* Activity *
For the word "reflect", tally the lines of the data that contain it and give the tally alone.

* Supplied material *
== == ==

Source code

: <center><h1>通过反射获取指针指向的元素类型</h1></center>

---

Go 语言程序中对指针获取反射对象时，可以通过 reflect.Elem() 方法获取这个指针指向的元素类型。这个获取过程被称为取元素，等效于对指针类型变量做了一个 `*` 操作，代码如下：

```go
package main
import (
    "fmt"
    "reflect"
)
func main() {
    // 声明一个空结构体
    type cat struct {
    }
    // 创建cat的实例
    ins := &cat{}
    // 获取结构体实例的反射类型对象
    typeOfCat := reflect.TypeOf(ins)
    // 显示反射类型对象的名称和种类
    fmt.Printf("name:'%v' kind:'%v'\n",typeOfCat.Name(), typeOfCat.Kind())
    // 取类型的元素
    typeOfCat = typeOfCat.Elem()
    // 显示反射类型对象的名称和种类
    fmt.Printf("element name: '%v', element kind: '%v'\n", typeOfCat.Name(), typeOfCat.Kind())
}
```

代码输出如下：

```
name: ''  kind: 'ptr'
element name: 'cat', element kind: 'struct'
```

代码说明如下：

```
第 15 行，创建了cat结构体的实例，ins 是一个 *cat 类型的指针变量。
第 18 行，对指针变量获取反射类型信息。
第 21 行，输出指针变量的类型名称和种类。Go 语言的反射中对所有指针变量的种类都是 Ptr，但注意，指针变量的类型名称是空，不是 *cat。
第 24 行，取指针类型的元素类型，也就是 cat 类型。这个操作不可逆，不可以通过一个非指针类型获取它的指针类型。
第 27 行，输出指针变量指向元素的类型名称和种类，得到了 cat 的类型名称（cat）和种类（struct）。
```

== == ==

* Answer box *
3